(Interfax/Piotr Stępiński/Wojciech Jakóbik)
W wypowiedzi dla agencji Interfax szef biura public relations Ukrtransgazu Maksym Bielawski powiedział, że spółka otrzymała dzisiaj od Gazpromu wniosek o tranzyt gazu do Europy przez ukraiński system gazociągowy w wysokości 225 mln m3. Po tym jak Gazprom wyraził gotowość do rozmów o tranzycie gazu przez Ukrainę po 2019 roku, firma wykluczyła rozmowy o nowej obniżce cen gazu przed tym rokiem.
– Podobnie jak wcześniej operator ukraińskiego systemu przesyłu gazu z zadowoleniem przyjmie wniosek w imieniu europejskich konsumentów i swoim – powiedział Bielawski. Według niego poziom tranzytu surowca z wniosku z dnia dzisiejszego w porównaniu z 1 lipca zeszłego roku jest większy o 5 procent.
Według danych operacyjnych Ukrtransgazu między 20 a 29 czerwca tranzyt błękitnego paliwa przez ukraiński system przesyłowy wyniósł 1,887 mld m3 (188,7 mln m3 dziennie).
Jak informował wcześniej Interfax tranzyt gazu przez Ukrainę do Europy oraz Mołdawii w porównaniu rok do roku w okresie styczeń-maj spadło o 23,5 procent do poziomu 23,364 mld m3. Transport gazu przez terytorium Ukrainy w 2014 roku w porównaniu z 2013 rokiem spadł o 27,8 procent do poziomu 62,197 mld m3 a w pierwszym kwartale 2015 roku o 31,4 procent do 12,765 mld m3.
Rosjanie deklarowali wcześniej, że do 2019 zrezygnują z tranzytu przez Ukrainę. Zmienili jednak zdanie i dopuszczają rozmowy na ten temat. Oczekują niższej podwyżki opłat tranzytowej od planowanego przez Kijów jej podwojenia. Gazprom deklaruje jednak, że nie będzie rozmawiał o cenie dostaw gazu ziemnego z Ukrainy po zakończeniu rozmów Komisja Europejska-Ukraina-Rosja bez porozumienia.
– Gazprom nie wprowadził i nie wprowadzi żadnych zmian do mechanizmu cenowego do końca 2019 roku. Cena gazu jest zdeterminowana przez formułę opisaną w kontrakcie gazowym z 2009 roku – powiedział Aleksiej Miller. Umowa ta wygasa w 2019 roku. Miller przyznał jednak, że taryfa celna jest determinowana co miesiąc i może ulec zmianie. Ukraińcy nie są zadowoleni z obniżek bazujących na obniżeniu taryfy, bo zależy ono od decyzji politycznej Kremla i nie jest ich zdaniem pewne.

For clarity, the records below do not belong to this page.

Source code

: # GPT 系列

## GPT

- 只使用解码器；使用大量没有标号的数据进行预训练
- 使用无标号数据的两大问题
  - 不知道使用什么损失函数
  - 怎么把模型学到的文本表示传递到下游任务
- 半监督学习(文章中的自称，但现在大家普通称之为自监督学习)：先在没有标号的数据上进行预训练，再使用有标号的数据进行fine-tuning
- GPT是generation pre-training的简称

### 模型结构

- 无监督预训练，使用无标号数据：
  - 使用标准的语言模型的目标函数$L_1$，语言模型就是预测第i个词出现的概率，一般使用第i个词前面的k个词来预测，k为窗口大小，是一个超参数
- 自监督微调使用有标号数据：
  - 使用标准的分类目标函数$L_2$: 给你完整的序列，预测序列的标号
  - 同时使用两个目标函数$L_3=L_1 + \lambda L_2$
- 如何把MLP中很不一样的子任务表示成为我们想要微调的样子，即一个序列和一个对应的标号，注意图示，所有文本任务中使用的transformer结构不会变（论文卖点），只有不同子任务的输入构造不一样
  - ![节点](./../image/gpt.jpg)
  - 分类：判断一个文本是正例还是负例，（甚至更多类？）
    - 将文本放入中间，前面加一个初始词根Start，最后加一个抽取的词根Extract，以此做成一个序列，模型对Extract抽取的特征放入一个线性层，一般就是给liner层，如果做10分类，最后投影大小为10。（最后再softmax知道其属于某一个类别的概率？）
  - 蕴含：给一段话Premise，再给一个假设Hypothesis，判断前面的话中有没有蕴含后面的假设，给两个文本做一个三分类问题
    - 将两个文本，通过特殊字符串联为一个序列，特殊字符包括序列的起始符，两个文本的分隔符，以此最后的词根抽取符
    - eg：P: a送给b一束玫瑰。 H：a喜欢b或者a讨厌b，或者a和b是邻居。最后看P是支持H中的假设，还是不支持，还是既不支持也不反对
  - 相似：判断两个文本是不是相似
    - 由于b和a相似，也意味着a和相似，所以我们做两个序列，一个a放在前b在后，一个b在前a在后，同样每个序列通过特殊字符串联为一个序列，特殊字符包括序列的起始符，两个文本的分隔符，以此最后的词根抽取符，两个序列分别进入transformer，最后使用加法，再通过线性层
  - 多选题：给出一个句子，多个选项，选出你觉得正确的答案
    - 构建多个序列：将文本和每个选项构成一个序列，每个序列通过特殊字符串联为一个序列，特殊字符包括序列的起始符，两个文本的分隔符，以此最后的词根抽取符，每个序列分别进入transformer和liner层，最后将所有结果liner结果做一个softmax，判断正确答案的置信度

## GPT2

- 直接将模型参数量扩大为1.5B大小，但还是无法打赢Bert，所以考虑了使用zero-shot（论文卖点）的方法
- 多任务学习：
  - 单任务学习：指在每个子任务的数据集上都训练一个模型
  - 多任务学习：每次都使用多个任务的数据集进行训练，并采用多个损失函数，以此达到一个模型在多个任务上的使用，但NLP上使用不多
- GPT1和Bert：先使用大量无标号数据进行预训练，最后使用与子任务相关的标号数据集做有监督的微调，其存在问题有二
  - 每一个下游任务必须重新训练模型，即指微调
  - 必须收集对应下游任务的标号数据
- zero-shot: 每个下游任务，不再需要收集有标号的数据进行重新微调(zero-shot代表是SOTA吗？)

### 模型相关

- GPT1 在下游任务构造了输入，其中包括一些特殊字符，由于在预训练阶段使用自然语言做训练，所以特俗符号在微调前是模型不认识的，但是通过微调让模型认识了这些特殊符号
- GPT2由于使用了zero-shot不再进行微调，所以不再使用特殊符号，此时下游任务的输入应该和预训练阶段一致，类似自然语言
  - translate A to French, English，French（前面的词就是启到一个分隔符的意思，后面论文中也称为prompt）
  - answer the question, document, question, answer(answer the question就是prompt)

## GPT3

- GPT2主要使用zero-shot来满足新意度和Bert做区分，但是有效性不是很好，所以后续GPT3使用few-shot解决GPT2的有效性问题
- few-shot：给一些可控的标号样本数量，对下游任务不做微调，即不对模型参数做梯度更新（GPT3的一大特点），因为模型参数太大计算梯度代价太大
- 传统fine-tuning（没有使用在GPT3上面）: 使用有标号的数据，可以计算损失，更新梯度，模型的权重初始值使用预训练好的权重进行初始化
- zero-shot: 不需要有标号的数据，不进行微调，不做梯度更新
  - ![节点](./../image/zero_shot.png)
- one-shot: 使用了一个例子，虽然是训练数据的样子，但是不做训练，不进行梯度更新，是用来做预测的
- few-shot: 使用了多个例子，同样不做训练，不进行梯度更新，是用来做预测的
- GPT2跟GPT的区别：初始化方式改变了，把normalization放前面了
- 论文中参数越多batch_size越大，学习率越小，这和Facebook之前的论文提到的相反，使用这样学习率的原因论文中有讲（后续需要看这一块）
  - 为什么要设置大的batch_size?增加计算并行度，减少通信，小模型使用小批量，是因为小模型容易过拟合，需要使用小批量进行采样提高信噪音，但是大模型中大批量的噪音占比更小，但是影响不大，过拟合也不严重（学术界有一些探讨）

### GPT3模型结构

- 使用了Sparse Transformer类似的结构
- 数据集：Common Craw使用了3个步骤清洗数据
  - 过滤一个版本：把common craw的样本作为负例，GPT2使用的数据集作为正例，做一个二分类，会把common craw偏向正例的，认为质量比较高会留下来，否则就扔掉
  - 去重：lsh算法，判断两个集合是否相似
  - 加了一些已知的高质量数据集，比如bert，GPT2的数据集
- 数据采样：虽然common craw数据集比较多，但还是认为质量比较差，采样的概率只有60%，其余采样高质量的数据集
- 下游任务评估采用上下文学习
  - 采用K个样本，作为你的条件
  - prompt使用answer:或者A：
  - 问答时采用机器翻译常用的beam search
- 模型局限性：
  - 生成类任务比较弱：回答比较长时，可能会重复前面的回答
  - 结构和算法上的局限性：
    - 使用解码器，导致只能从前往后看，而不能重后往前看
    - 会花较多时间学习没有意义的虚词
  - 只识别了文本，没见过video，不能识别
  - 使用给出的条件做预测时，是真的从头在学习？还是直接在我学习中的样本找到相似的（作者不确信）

Tymczasem Komisja Europejska ma nadzieje na dalsze rozmowy między stronami. – Spotkanie z 30 czerwca pokazało, że strony są nadal daleko od siebie. Zgodziliśmy się, że Komisja przedstawi pomysł na dalsze działania, aby konsultacje trwały – powiedział wiceprzewodniczący Komisji Europejskiej ds. Unii Energetycznej Maros Szefczovicz.
W pierwszej połowie 2015 roku import rosyjskiego gazu na Ukrainę spadł o 73,4 procent do 3,7 mld m3 w porównaniu z analogicznym okresem w zeszłym roku.